Но это — там. И тогда. А здесь и теперь…
Здесь и теперь у меня не было под рукой ни компа, ни «Явы», ни кофе. Были бумага с химическим карандашом и ядрёный самосад с чаем. Но с чаем разве чего сочинишь?!
В общем, писать мне, как водится, не хотелось.
Но я хорохорился и писал.
О чём? — спрашиваете! — естественно, о заблудившихся в дремучем лесу мальчике и девочке. Только я их местами поменял: её сделал постарше, мягко говоря, в теле и уже с пониманием. А парнишка получился совсем ещё шкет, Лёлькин сверстник. И родственниками они друг дружке не доводились. Что, в отличие от ситуации реальной, здорово развязывало мне, как автору, и руки, и мысли.
Они и познакомились-то у меня тут же, в чаще, заплутав каждый по-своему и совершенно раздельно. Картина их встречи мне нравилась, и я перечитывал её как не собой писанную — с замиранием и респектом: «Тёть, а ты кто? — Сам ты тёть, Томка я… — Эх, ничо себе! А я думал, таких имён уже не бывает…»
Да, да, тысячу раз да — именно Томка! А как, по-вашему, ещё следовало мне назвать её?..
А парнишка стал — ну? — ну конечно же, Лёнькой.
В остальном я был стоек и никаких дополнительных сходств с прототипами не допустил: тупо копировать портреты с характерами? — вот уж увольте.
Ну, разве иногда: «Тома, мы умрём? — Зачем умирать? Не будем мы умирать, Лёня. Мы с тобой теперь жить будем. Иди-ка сюда… Спи давай и ничего не бойся» — они тоже не знали ещё, что никого вокруг больше нет…
Признаваться ли, что вся эта бодяга была затеяна мною отнюдь не ради мелодрамы? Сказать по чести, терпеть не могу — наигрался, знаете, во все эти диалоги под луной. Мой нынешний прицел был похитроумней: историю скитаний современных Кая с Гердой я беспощадно разбавлял авторскими монологами сугубо мировоззренческого толка.

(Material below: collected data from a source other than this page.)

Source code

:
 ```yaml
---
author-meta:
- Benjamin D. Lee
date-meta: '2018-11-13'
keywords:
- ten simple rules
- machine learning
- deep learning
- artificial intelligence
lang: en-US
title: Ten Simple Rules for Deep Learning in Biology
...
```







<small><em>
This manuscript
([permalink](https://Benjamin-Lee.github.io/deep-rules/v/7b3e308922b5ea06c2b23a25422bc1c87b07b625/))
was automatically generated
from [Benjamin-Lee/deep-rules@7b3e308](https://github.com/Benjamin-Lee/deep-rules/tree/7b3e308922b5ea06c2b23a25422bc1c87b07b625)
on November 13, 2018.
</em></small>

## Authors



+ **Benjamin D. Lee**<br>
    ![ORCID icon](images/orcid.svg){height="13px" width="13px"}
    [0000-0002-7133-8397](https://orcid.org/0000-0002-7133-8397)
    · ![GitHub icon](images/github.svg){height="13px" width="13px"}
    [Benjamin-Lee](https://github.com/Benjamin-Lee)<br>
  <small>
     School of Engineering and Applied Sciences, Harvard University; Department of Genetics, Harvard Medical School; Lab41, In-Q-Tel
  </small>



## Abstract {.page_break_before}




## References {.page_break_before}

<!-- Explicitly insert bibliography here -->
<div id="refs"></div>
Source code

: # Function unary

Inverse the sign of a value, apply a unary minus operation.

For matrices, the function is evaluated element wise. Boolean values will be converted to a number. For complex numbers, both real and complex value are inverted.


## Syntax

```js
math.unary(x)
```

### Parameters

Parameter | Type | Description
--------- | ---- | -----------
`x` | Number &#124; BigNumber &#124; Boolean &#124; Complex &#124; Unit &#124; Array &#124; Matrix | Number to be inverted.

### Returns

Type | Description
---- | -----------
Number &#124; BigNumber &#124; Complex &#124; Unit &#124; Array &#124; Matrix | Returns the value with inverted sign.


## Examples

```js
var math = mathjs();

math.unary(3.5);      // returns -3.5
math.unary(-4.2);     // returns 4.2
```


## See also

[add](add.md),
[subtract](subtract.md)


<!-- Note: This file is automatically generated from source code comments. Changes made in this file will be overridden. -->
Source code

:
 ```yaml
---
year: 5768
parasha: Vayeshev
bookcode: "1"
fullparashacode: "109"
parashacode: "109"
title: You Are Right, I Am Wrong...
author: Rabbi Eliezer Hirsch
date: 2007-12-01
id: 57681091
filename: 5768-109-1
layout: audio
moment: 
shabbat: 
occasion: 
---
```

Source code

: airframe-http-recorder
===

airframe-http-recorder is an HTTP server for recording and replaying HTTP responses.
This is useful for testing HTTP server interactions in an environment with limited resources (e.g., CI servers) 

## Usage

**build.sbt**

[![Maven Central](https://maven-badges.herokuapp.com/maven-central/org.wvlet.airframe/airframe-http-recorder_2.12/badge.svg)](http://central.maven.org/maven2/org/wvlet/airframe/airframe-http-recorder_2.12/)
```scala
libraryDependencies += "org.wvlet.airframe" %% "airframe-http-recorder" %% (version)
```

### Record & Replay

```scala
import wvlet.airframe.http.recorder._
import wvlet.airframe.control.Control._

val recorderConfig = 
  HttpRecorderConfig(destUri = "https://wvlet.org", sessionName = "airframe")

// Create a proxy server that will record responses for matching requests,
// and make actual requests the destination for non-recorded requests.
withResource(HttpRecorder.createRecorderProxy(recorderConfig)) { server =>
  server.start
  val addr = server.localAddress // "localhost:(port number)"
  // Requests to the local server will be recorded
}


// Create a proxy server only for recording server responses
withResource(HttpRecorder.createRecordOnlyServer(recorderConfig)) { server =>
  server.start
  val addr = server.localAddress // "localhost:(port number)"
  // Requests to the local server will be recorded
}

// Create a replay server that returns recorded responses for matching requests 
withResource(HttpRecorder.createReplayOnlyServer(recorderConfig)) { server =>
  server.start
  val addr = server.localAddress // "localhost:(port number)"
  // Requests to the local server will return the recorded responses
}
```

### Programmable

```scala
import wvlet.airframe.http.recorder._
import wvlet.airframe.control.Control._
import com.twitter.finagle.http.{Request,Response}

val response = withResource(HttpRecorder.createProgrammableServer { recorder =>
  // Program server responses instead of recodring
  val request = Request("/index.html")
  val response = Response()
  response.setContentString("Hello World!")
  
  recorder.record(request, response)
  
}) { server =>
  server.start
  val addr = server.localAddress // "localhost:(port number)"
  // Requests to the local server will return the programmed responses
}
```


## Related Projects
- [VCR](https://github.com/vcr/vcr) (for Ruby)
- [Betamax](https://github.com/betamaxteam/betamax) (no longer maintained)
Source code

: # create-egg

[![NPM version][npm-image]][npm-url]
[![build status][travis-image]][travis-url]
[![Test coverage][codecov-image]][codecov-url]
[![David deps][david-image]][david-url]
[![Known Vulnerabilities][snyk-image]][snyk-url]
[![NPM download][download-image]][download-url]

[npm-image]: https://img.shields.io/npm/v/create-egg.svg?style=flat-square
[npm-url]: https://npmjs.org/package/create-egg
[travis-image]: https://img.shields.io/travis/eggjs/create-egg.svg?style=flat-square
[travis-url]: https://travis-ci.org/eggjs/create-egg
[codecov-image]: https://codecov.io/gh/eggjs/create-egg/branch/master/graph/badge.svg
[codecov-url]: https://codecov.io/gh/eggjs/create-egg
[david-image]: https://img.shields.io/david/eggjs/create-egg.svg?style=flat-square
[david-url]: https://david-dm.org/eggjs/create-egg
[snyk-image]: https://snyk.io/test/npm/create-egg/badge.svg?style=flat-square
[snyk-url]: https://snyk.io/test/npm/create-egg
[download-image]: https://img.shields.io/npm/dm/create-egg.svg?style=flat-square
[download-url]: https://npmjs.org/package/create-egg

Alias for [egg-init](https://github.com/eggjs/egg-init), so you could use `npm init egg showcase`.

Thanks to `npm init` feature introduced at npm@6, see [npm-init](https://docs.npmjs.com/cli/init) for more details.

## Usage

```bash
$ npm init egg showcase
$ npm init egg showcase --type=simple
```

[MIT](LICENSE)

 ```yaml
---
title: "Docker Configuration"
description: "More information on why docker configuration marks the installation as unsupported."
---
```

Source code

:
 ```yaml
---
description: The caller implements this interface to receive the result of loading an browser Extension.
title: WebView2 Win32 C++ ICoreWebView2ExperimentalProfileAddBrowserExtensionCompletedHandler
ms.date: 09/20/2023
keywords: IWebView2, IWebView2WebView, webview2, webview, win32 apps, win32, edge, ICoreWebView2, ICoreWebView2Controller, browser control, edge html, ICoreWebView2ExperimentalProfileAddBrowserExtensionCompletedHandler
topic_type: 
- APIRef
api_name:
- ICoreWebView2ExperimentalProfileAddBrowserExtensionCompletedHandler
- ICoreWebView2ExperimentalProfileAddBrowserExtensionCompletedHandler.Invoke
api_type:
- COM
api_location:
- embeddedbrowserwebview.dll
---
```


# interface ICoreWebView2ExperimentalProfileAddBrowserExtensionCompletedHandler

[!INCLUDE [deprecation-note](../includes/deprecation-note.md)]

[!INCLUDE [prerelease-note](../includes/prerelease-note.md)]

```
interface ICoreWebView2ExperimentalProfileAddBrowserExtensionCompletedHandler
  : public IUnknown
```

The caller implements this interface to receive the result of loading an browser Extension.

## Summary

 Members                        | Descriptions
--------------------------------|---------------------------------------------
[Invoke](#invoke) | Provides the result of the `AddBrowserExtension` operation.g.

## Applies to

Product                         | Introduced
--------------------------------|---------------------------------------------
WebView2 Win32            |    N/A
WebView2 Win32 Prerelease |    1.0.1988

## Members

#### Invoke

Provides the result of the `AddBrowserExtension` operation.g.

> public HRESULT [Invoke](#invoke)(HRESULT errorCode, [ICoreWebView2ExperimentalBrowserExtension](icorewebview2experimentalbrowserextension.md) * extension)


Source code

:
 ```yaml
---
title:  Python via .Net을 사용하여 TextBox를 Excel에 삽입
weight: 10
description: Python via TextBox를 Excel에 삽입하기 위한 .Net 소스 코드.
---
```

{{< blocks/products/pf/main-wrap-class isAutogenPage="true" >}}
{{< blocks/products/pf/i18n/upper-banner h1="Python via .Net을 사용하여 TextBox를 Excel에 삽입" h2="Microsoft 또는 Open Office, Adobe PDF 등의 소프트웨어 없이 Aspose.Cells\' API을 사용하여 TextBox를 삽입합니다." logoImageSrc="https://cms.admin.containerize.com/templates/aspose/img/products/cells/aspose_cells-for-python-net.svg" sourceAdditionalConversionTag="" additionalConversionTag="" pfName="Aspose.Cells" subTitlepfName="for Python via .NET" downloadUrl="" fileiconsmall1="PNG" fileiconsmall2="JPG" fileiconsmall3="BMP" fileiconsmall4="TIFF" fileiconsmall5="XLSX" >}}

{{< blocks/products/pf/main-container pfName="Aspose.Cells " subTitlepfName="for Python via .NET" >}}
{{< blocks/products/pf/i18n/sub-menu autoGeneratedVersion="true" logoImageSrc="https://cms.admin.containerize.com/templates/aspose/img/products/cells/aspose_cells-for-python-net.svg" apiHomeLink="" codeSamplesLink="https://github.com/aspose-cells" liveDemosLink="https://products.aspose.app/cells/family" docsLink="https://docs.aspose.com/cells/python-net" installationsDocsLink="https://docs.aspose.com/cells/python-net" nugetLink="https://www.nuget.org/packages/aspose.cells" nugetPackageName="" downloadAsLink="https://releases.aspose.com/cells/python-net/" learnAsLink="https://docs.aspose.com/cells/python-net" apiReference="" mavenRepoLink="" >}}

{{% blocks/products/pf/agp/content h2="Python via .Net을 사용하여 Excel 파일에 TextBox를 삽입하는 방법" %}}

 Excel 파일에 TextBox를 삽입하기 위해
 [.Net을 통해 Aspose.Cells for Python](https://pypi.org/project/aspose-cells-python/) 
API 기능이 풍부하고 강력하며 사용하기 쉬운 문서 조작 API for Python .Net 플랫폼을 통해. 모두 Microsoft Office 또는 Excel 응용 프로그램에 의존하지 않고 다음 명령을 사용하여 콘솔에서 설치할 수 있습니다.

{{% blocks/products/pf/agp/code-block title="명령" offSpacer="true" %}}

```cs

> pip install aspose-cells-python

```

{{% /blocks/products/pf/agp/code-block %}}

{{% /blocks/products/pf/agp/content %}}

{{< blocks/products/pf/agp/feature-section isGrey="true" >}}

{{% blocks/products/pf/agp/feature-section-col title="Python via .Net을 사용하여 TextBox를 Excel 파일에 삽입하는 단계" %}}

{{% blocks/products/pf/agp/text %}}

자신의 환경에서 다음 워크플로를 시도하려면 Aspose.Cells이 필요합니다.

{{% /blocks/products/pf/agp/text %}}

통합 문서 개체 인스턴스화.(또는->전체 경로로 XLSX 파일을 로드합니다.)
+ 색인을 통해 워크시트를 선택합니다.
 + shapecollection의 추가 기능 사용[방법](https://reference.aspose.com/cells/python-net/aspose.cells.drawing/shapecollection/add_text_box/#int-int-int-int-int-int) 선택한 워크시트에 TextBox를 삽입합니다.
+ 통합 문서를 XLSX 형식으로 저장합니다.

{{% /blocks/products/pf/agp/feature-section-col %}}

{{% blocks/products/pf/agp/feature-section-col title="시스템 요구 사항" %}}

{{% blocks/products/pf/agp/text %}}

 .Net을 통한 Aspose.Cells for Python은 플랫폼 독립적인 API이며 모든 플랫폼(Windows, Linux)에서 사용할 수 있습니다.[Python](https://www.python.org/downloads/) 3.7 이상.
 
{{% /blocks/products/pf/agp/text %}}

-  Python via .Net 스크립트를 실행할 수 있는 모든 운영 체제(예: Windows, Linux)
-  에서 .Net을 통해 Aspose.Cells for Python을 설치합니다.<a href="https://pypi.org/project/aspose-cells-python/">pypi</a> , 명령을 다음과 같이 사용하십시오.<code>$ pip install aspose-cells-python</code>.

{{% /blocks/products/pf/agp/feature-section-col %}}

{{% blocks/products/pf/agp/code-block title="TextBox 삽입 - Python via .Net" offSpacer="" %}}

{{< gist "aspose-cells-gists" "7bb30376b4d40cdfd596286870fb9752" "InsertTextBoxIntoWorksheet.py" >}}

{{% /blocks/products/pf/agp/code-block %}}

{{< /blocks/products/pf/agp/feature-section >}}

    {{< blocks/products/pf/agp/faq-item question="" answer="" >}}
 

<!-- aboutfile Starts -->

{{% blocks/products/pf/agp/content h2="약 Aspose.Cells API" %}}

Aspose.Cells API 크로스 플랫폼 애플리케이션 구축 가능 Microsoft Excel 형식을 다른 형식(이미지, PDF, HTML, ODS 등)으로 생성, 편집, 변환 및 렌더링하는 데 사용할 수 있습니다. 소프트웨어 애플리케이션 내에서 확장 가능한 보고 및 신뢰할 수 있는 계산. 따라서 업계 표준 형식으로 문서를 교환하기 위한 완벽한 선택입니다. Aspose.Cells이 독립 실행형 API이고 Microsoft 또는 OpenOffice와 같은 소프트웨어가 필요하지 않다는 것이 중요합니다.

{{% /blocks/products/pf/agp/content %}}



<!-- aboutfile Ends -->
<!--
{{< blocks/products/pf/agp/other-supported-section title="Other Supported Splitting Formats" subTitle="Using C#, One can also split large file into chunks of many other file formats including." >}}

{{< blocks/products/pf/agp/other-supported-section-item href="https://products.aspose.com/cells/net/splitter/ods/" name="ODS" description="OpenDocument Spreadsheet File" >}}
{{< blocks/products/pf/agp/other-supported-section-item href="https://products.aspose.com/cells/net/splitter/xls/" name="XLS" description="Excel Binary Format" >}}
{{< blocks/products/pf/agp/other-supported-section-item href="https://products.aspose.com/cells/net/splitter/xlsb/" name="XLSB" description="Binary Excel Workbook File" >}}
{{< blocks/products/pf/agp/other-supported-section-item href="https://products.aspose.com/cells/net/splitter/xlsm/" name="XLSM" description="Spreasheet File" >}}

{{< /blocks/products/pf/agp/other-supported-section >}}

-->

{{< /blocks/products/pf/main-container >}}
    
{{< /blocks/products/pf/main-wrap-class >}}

Это типичный ход. Отличительная черта большого художника. Толстовщина такая. Феллиниевщина. Даже самый ширпотребный писака знает, что из одного сюжета доброй каши, как из того топора, не сваришь. Надобно наполнять и приправлять. Вот я и приправлял — щедро и расточительно. Так солит, перчит и кардамонит повар, у которого одновременно жуткий насморк, паралич вкусовых рецепторов и полное на этой почве расстройство психики.